The problem >> When you reach the line containing "for usage information." in the entries below, start writing out each line exactly, and stop after the line containing "the same terms".

Saved data entries:
# # # # # # #

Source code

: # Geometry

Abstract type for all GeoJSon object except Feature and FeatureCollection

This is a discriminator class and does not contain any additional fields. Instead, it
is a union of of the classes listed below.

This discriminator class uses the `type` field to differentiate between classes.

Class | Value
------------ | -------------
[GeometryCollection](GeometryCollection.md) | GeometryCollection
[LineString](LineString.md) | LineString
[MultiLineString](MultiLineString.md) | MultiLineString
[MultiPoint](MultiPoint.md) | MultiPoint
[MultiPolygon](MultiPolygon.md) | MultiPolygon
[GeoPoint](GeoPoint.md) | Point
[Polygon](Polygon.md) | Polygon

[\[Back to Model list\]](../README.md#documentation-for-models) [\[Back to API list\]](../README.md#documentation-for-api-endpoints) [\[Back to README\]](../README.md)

# # # # # # #

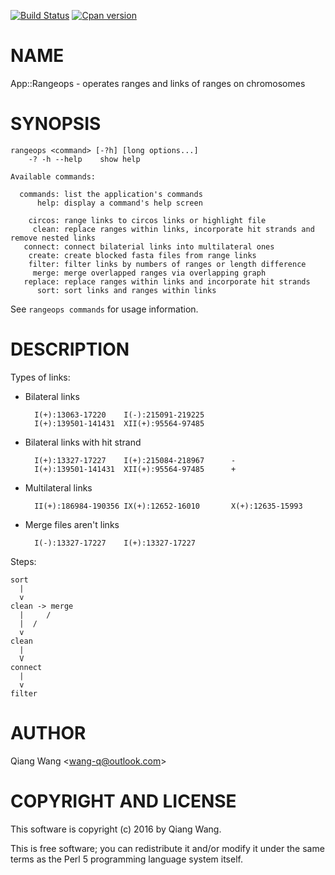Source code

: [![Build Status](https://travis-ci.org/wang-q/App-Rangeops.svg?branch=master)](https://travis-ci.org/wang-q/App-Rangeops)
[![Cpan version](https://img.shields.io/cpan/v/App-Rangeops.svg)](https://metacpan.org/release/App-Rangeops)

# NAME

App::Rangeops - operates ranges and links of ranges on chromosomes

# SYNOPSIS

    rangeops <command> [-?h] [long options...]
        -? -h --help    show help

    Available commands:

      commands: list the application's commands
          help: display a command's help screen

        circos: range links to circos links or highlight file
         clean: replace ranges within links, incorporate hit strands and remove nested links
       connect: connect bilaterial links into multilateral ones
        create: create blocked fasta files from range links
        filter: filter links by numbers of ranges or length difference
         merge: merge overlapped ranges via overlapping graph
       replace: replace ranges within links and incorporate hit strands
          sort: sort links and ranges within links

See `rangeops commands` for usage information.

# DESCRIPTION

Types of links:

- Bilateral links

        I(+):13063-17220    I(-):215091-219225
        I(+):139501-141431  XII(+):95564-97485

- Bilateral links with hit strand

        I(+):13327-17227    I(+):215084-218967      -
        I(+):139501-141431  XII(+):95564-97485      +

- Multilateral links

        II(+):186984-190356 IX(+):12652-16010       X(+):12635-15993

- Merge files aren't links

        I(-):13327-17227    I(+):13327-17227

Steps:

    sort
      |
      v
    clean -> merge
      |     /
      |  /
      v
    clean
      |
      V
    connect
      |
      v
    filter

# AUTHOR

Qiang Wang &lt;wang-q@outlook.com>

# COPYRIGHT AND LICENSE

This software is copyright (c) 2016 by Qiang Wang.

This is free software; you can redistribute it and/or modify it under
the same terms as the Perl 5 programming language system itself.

# # # # # # #

Solution for this problem >>
See `rangeops commands` for usage information.

# DESCRIPTION

Types of links:

- Bilateral links

        I(+):13063-17220    I(-):215091-219225
        I(+):139501-141431  XII(+):95564-97485

- Bilateral links with hit strand

        I(+):13327-17227    I(+):215084-218967      -
        I(+):139501-141431  XII(+):95564-97485      +

- Multilateral links

        II(+):186984-190356 IX(+):12652-16010       X(+):12635-15993

- Merge files aren't links

        I(-):13327-17227    I(+):13327-17227

Steps:

    sort
      |
      v
    clean -> merge
      |     /
      |  /
      v
    clean
      |
      V
    connect
      |
      v
    filter

# AUTHOR

Qiang Wang &lt;wang-q@outlook.com>

# COPYRIGHT AND LICENSE

This software is copyright (c) 2016 by Qiang Wang.

This is free software; you can redistribute it and/or modify it under
the same terms as the Perl 5 programming language system itself.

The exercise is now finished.